Djindjic, Zoran (1998) Serbiens Zukunft in Europa = Serbia´s Future in Europe. ZEI Discussion Papers: 1998, C 10. [Discussion Paper]
Abstract
[From the Introduction]. Auf dem Balkan gibt es einen bitteren Scherz, der besagt: Nimm die finsterste von allen deinen Prognosen, und du kannst sicher sein, daß sie in Erfüllung geht. Es ist kein Problem, bei uns ein Prophet zu sein, wenn man nur pessimistisch genug gestimmt ist. Leider haben sich auch manche meiner Prognosen über die Zukunft der Nation erfüllt. Ich hoffe aber, daß die Zeit der pessimistischen Prognosen hinter uns liegt und daß auch unser Land den Weg nach Europa findet. Wir haben es in dieser Region seit Jahrhunderten mit einem Integrationsproblem zu tun, welches ein allgemeines Problem Südosteuropas in diesem Jahrhundert ist: Das Desintegrationsproblem, eine treibende Kraft, die nicht nur für die politischen, sondern auch die religiösen, wirtschaftlichen und sonstigen Entwicklungen beeinflußt hat. Bis zur Mitte des 20. Jahrhunderts gab es in diesem Raum mehrere Reiche - was sehr spezifisch ist für das moderne Europa -, übernationale Reiche, die nicht als Nationalstaaten gebildet waren: das türkische Reich und die KuK-Monarchie. In diesen Reichen gab es innere Spannungen, und ihr Zerfall rührt von diesen Spannungen her. Man könnte stundenlang über diese Reiche reden, über das Verhältnis zwischen Mehrheiten und Minderheiten, über Nationalitäten, über widersprüchliche Mentalitäten von Volksgruppen, die sich gleichzeitig als Mehrheit und Minderheit empfunden hatten und sowohl die Arroganz einer Mehrheit besaßen als auch Eigenschaften von benachteiligten Minderheiten, die Kompromißbereitschaft nicht kennen.

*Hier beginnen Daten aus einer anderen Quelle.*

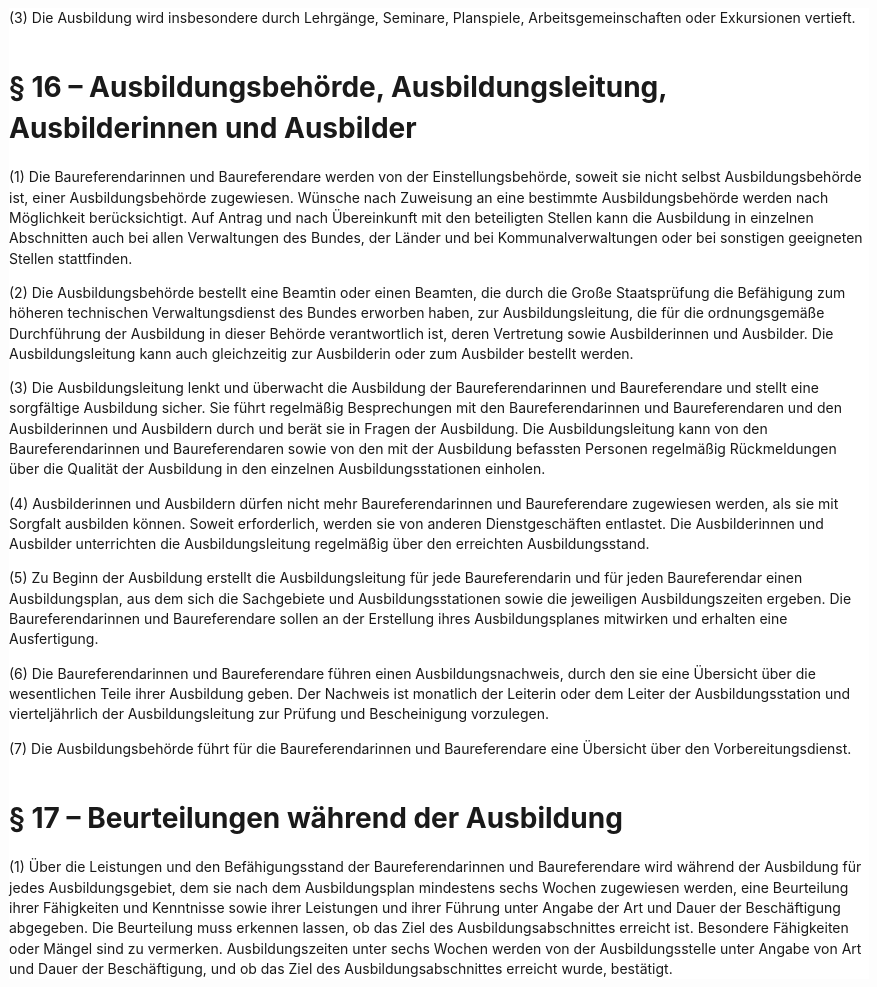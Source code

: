 (3) Die Ausbildung wird insbesondere durch Lehrgänge, Seminare, Planspiele, Arbeitsgemeinschaften oder Exkursionen vertieft.

# § 16 – Ausbildungsbehörde, Ausbildungsleitung, Ausbilderinnen und Ausbilder

(1) Die Baureferendarinnen und Baureferendare werden von der Einstellungsbehörde, soweit sie nicht selbst Ausbildungsbehörde ist, einer Ausbildungsbehörde zugewiesen. Wünsche nach Zuweisung an eine bestimmte Ausbildungsbehörde werden nach Möglichkeit berücksichtigt. Auf Antrag und nach Übereinkunft mit den beteiligten Stellen kann die Ausbildung in einzelnen Abschnitten auch bei allen Verwaltungen des Bundes, der Länder und bei Kommunalverwaltungen oder bei sonstigen geeigneten Stellen stattfinden.

(2) Die Ausbildungsbehörde bestellt eine Beamtin oder einen Beamten, die durch die Große Staatsprüfung die Befähigung zum höheren technischen Verwaltungsdienst des Bundes erworben haben, zur Ausbildungsleitung, die für die ordnungsgemäße Durchführung der Ausbildung in dieser Behörde verantwortlich ist, deren Vertretung sowie Ausbilderinnen und Ausbilder. Die Ausbildungsleitung kann auch gleichzeitig zur Ausbilderin oder zum Ausbilder bestellt werden.

(3) Die Ausbildungsleitung lenkt und überwacht die Ausbildung der Baureferendarinnen und Baureferendare und stellt eine sorgfältige Ausbildung sicher. Sie führt regelmäßig Besprechungen mit den Baureferendarinnen und Baureferendaren und den Ausbilderinnen und Ausbildern durch und berät sie in Fragen der Ausbildung. Die Ausbildungsleitung kann von den Baureferendarinnen und Baureferendaren sowie von den mit der Ausbildung befassten Personen regelmäßig Rückmeldungen über die Qualität der Ausbildung in den einzelnen Ausbildungsstationen einholen.

(4) Ausbilderinnen und Ausbildern dürfen nicht mehr Baureferendarinnen und Baureferendare zugewiesen werden, als sie mit Sorgfalt ausbilden können. Soweit erforderlich, werden sie von anderen Dienstgeschäften entlastet. Die Ausbilderinnen und Ausbilder unterrichten die Ausbildungsleitung regelmäßig über den erreichten Ausbildungsstand.

(5) Zu Beginn der Ausbildung erstellt die Ausbildungsleitung für jede Baureferendarin und für jeden Baureferendar einen Ausbildungsplan, aus dem sich die Sachgebiete und Ausbildungsstationen sowie die jeweiligen Ausbildungszeiten ergeben. Die Baureferendarinnen und Baureferendare sollen an der Erstellung ihres Ausbildungsplanes mitwirken und erhalten eine Ausfertigung.

(6) Die Baureferendarinnen und Baureferendare führen einen Ausbildungsnachweis, durch den sie eine Übersicht über die wesentlichen Teile ihrer Ausbildung geben. Der Nachweis ist monatlich der Leiterin oder dem Leiter der Ausbildungsstation und vierteljährlich der Ausbildungsleitung zur Prüfung und Bescheinigung vorzulegen.

(7) Die Ausbildungsbehörde führt für die Baureferendarinnen und Baureferendare eine Übersicht über den Vorbereitungsdienst.

# § 17 – Beurteilungen während der Ausbildung

(1) Über die Leistungen und den Befähigungsstand der Baureferendarinnen und Baureferendare wird während der Ausbildung für jedes Ausbildungsgebiet, dem sie nach dem Ausbildungsplan mindestens sechs Wochen zugewiesen werden, eine Beurteilung ihrer Fähigkeiten und Kenntnisse sowie ihrer Leistungen und ihrer Führung unter Angabe der Art und Dauer der Beschäftigung abgegeben. Die Beurteilung muss erkennen lassen, ob das Ziel des Ausbildungsabschnittes erreicht ist. Besondere Fähigkeiten oder Mängel sind zu vermerken. Ausbildungszeiten unter sechs Wochen werden von der Ausbildungsstelle unter Angabe von Art und Dauer der Beschäftigung, und ob das Ziel des Ausbildungsabschnittes erreicht wurde, bestätigt.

In dieser Region haben wir auch jetzt Völker, die sich als Mehrheit empfinden und als Mehrheit handeln, d. h. imperial und mit dem Recht, das zu tun, was sie wollen, sich gleichzeitig aber auch als eine Minderheit sehen, d. h. benachteiligt, gefährdet, von außen unter Druck gesetzt. Es ist schwierig, dafür eine Form des Zusammenlebens zu finden. Es würde viel Zeit beanspruchen, detailliert über diese Mentalitätengeschichte zu sprechen.